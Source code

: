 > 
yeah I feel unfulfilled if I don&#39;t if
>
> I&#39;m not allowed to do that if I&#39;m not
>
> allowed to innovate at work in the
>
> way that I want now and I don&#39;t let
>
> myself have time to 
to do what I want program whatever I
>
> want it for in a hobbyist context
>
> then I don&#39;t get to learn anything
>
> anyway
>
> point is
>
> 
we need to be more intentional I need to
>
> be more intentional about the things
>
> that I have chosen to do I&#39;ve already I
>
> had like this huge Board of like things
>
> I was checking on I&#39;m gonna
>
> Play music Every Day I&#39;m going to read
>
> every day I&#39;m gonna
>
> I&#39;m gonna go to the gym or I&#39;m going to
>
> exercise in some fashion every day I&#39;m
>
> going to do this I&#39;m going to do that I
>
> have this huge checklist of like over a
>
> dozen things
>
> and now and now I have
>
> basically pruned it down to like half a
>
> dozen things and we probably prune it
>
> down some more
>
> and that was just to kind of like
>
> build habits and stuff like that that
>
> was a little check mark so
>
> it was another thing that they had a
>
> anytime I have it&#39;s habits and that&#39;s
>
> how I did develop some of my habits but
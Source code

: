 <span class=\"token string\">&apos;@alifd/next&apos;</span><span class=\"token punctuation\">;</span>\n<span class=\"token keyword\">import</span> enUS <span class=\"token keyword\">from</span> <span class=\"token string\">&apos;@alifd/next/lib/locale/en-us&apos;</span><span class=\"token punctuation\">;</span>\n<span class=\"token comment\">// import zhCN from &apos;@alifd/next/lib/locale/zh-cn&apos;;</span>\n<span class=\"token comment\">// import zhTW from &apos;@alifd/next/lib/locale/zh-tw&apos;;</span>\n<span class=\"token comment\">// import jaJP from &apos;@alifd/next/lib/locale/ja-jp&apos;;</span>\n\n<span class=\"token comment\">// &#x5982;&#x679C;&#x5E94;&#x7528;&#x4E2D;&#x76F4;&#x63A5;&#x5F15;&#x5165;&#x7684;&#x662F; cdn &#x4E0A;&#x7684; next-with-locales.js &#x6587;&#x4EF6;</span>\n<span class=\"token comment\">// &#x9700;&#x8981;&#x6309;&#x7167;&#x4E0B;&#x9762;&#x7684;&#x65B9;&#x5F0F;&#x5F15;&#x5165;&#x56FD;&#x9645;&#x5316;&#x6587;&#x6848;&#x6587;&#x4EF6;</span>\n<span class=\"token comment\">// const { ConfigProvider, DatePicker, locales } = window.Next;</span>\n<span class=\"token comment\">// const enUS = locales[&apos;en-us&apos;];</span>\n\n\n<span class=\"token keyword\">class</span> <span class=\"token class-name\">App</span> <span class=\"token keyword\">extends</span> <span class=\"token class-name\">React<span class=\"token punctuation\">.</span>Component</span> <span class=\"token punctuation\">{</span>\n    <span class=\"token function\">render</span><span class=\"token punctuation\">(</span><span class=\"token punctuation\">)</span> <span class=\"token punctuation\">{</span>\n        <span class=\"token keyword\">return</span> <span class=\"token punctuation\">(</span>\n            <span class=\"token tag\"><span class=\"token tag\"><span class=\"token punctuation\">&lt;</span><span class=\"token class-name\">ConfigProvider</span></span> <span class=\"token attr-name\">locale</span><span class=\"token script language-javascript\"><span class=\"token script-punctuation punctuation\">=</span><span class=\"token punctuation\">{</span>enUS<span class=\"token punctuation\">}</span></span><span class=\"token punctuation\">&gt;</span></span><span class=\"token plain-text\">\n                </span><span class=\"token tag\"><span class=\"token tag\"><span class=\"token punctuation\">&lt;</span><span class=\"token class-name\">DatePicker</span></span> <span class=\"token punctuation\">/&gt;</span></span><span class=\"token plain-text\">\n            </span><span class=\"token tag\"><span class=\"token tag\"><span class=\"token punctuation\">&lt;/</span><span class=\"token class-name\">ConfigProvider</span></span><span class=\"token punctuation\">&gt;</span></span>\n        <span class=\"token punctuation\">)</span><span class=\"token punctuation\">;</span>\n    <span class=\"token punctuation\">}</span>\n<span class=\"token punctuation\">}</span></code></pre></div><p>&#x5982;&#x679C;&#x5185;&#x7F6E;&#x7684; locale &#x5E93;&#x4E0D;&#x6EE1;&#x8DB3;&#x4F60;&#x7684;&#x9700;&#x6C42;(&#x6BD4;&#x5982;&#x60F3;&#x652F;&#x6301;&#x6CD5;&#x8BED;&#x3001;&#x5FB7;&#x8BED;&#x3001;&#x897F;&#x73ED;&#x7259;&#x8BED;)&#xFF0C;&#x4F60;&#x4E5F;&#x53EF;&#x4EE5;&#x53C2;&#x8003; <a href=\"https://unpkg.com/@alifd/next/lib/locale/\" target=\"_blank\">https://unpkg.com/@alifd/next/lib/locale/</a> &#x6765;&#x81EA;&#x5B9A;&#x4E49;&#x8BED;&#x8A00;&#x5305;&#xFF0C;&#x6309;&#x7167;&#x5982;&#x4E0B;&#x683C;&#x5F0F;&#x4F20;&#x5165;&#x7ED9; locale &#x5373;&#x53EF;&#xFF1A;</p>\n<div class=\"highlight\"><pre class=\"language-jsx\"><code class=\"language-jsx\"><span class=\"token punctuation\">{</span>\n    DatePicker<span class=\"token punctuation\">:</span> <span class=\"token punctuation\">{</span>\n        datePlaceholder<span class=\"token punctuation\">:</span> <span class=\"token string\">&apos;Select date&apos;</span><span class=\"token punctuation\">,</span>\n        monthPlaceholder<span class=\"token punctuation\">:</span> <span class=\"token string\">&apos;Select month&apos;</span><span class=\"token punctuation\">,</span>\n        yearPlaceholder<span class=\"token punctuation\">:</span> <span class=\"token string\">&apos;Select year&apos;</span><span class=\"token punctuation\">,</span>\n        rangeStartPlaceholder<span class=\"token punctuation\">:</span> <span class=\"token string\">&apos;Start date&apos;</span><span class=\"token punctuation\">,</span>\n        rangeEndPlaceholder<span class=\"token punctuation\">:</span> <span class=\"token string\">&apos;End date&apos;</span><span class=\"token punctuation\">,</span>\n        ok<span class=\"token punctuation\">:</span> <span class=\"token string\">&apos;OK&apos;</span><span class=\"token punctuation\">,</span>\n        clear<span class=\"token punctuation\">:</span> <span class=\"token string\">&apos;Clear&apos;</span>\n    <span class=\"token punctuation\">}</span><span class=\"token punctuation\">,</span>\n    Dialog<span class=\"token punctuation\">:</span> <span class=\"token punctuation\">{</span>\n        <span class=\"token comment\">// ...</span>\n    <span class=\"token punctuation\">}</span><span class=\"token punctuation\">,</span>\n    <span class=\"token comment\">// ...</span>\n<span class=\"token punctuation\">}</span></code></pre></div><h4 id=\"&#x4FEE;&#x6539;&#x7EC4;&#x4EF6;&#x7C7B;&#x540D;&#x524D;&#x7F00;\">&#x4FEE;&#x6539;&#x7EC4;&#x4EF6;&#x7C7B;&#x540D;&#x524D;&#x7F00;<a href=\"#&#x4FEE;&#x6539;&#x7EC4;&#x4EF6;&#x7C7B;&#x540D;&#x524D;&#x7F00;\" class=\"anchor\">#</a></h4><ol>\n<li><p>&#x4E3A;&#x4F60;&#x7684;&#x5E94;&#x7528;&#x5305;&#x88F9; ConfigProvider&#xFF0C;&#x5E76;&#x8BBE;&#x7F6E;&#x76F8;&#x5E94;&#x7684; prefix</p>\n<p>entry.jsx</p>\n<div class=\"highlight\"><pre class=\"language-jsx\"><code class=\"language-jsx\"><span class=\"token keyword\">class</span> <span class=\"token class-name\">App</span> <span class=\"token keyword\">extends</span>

**About this task:** All of the entries should be output exactly as they appear above.

**Answer section:**
Source code

: > 
yeah I feel unfulfilled if I don&#39;t if
>
> I&#39;m not allowed to do that if I&#39;m not
>
> allowed to innovate at work in the
>
> way that I want now and I don&#39;t let
>
> myself have time to 
to do what I want program whatever I
>
> want it for in a hobbyist context
>
> then I don&#39;t get to learn anything
>
> anyway
>
> point is
>
> 
we need to be more intentional I need to
>
> be more intentional about the things
>
> that I have chosen to do I&#39;ve already I
>
> had like this huge Board of like things
>
> I was checking on I&#39;m gonna
>
> Play music Every Day I&#39;m going to read
>
> every day I&#39;m gonna
>
> I&#39;m gonna go to the gym or I&#39;m going to
>
> exercise in some fashion every day I&#39;m
>
> going to do this I&#39;m going to do that I
>
> have this huge checklist of like over a
>
> dozen things
>
> and now and now I have
>
> basically pruned it down to like half a
>
> dozen things and we probably prune it
>
> down some more
>
> and that was just to kind of like
>
> build habits and stuff like that that
>
> was a little check mark so
>
> it was another thing that they had a
>
> anytime I have it&#39;s habits and that&#39;s
>
> how I did develop some of my habits but
Source code

: <span class=\"token string\">&apos;@alifd/next&apos;</span><span class=\"token punctuation\">;</span>\n<span class=\"token keyword\">import</span> enUS <span class=\"token keyword\">from</span> <span class=\"token string\">&apos;@alifd/next/lib/locale/en-us&apos;</span><span class=\"token punctuation\">;</span>\n<span class=\"token comment\">// import zhCN from &apos;@alifd/next/lib/locale/zh-cn&apos;;</span>\n<span class=\"token comment\">// import zhTW from &apos;@alifd/next/lib/locale/zh-tw&apos;;</span>\n<span class=\"token comment\">// import jaJP from &apos;@alifd/next/lib/locale/ja-jp&apos;;</span>\n\n<span class=\"token comment\">// &#x5982;&#x679C;&#x5E94;&#x7528;&#x4E2D;&#x76F4;&#x63A5;&#x5F15;&#x5165;&#x7684;&#x662F; cdn &#x4E0A;&#x7684; next-with-locales.js &#x6587;&#x4EF6;</span>\n<span class=\"token comment\">// &#x9700;&#x8981;&#x6309;&#x7167;&#x4E0B;&#x9762;&#x7684;&#x65B9;&#x5F0F;&#x5F15;&#x5165;&#x56FD;&#x9645;&#x5316;&#x6587;&#x6848;&#x6587;&#x4EF6;</span>\n<span class=\"token comment\">// const { ConfigProvider, DatePicker, locales } = window.Next;</span>\n<span class=\"token comment\">// const enUS = locales[&apos;en-us&apos;];</span>\n\n\n<span class=\"token keyword\">class</span> <span class=\"token class-name\">App</span> <span class=\"token keyword\">extends</span> <span class=\"token class-name\">React<span class=\"token punctuation\">.</span>Component</span> <span class=\"token punctuation\">{</span>\n    <span class=\"token function\">render</span><span class=\"token punctuation\">(</span><span class=\"token punctuation\">)</span> <span class=\"token punctuation\">{</span>\n        <span class=\"token keyword\">return</span> <span class=\"token punctuation\">(</span>\n            <span class=\"token tag\"><span class=\"token tag\"><span class=\"token punctuation\">&lt;</span><span class=\"token class-name\">ConfigProvider</span></span> <span class=\"token attr-name\">locale</span><span class=\"token script language-javascript\"><span class=\"token script-punctuation punctuation\">=</span><span class=\"token punctuation\">{</span>enUS<span class=\"token punctuation\">}</span></span><span class=\"token punctuation\">&gt;</span></span><span class=\"token plain-text\">\n                </span><span class=\"token tag\"><span class=\"token tag\"><span class=\"token punctuation\">&lt;</span><span class=\"token class-name\">DatePicker</span></span> <span class=\"token punctuation\">/&gt;</span></span><span class=\"token plain-text\">\n            </span><span class=\"token tag\"><span class=\"token tag\"><span class=\"token punctuation\">&lt;/</span><span class=\"token class-name\">ConfigProvider</span></span><span class=\"token punctuation\">&gt;</span></span>\n        <span class=\"token punctuation\">)</span><span class=\"token punctuation\">;</span>\n    <span class=\"token punctuation\">}</span>\n<span class=\"token punctuation\">}</span></code></pre></div><p>&#x5982;&#x679C;&#x5185;&#x7F6E;&#x7684; locale &#x5E93;&#x4E0D;&#x6EE1;&#x8DB3;&#x4F60;&#x7684;&#x9700;&#x6C42;(&#x6BD4;&#x5982;&#x60F3;&#x652F;&#x6301;&#x6CD5;&#x8BED;&#x3001;&#x5FB7;&#x8BED;&#x3001;&#x897F;&#x73ED;&#x7259;&#x8BED;)&#xFF0C;&#x4F60;&#x4E5F;&#x53EF;&#x4EE5;&#x53C2;&#x8003; <a href=\"https://unpkg.com/@alifd/next/lib/locale/\" target=\"_blank\">https://unpkg.com/@alifd/next/lib/locale/</a> &#x6765;&#x81EA;&#x5B9A;&#x4E49;&#x8BED;&#x8A00;&#x5305;&#xFF0C;&#x6309;&#x7167;&#x5982;&#x4E0B;&#x683C;&#x5F0F;&#x4F20;&#x5165;&#x7ED9; locale &#x5373;&#x53EF;&#xFF1A;</p>\n<div class=\"highlight\"><pre class=\"language-jsx\"><code class=\"language-jsx\"><span class=\"token punctuation\">{</span>\n    DatePicker<span class=\"token punctuation\">:</span> <span class=\"token punctuation\">{</span>\n        datePlaceholder<span class=\"token punctuation\">:</span> <span class=\"token string\">&apos;Select date&apos;</span><span class=\"token punctuation\">,</span>\n        monthPlaceholder<span class=\"token punctuation\">:</span> <span class=\"token string\">&apos;Select month&apos;</span><span class=\"token punctuation\">,</span>\n        yearPlaceholder<span class=\"token punctuation\">:</span> <span class=\"token string\">&apos;Select year&apos;</span><span class=\"token punctuation\">,</span>\n        rangeStartPlaceholder<span class=\"token punctuation\">:</span> <span class=\"token string\">&apos;Start date&apos;</span><span class=\"token punctuation\">,</span>\n        rangeEndPlaceholder<span class=\"token punctuation\">:</span> <span class=\"token string\">&apos;End date&apos;</span><span class=\"token punctuation\">,</span>\n        ok<span class=\"token punctuation\">:</span> <span class=\"token string\">&apos;OK&apos;</span><span class=\"token punctuation\">,</span>\n        clear<span class=\"token punctuation\">:</span> <span class=\"token string\">&apos;Clear&apos;</span>\n    <span class=\"token punctuation\">}</span><span class=\"token punctuation\">,</span>\n    Dialog<span class=\"token punctuation\">:</span> <span class=\"token punctuation\">{</span>\n        <span class=\"token comment\">// ...</span>\n    <span class=\"token punctuation\">}</span><span class=\"token punctuation\">,</span>\n    <span class=\"token comment\">// ...</span>\n<span class=\"token punctuation\">}</span></code></pre></div><h4 id=\"&#x4FEE;&#x6539;&#x7EC4;&#x4EF6;&#x7C7B;&#x540D;&#x524D;&#x7F00;\">&#x4FEE;&#x6539;&#x7EC4;&#x4EF6;&#x7C7B;&#x540D;&#x524D;&#x7F00;<a href=\"#&#x4FEE;&#x6539;&#x7EC4;&#x4EF6;&#x7C7B;&#x540D;&#x524D;&#x7F00;\" class=\"anchor\">#</a></h4><ol>\n<li><p>&#x4E3A;&#x4F60;&#x7684;&#x5E94;&#x7528;&#x5305;&#x88F9; ConfigProvider&#xFF0C;&#x5E76;&#x8BBE;&#x7F6E;&#x76F8;&#x5E94;&#x7684; prefix</p>\n<p>entry.jsx</p>\n<div class=\"highlight\"><pre class=\"language-jsx\"><code class=\"language-jsx\"><span class=\"token keyword\">class</span> <span class=\"token class-name\">App</span> <span class=\"token keyword\">extends</span>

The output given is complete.